--- Task inputs Enclosed Below ---

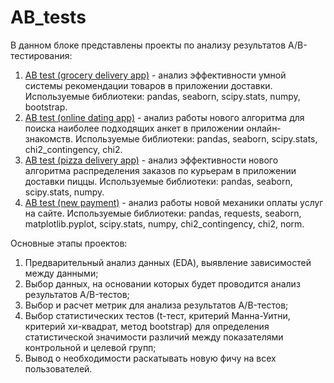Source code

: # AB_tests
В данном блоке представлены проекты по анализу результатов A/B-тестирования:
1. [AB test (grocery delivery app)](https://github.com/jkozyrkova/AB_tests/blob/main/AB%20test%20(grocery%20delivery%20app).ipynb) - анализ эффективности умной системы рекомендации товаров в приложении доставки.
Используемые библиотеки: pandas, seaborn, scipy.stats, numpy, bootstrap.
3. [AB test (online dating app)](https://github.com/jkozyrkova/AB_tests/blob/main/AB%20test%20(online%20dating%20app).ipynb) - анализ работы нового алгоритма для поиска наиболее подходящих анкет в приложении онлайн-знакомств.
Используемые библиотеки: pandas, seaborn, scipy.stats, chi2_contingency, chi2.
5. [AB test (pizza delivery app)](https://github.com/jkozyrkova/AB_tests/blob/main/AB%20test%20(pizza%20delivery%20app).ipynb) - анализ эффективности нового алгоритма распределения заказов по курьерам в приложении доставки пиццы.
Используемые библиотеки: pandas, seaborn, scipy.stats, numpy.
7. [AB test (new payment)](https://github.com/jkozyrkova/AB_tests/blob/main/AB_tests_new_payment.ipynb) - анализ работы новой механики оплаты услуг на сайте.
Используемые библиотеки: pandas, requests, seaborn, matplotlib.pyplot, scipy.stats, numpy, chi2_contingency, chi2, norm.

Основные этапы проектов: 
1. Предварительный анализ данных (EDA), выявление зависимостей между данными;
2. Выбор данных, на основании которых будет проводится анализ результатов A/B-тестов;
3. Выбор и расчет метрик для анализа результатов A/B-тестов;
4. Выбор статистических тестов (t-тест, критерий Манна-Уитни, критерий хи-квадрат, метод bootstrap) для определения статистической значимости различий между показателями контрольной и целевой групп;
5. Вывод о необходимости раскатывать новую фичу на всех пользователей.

--- End of Enclosed Task inputs ---

» **Problem**
The lines above that hold "bootstrap" are the result; show every one of them.

» **Output below**
Используемые библиотеки: pandas, seaborn, scipy.stats, numpy, bootstrap.
4. Выбор статистических тестов (t-тест, критерий Манна-Уитни, критерий хи-квадрат, метод bootstrap) для определения статистической значимости различий между показателями контрольной и целевой групп;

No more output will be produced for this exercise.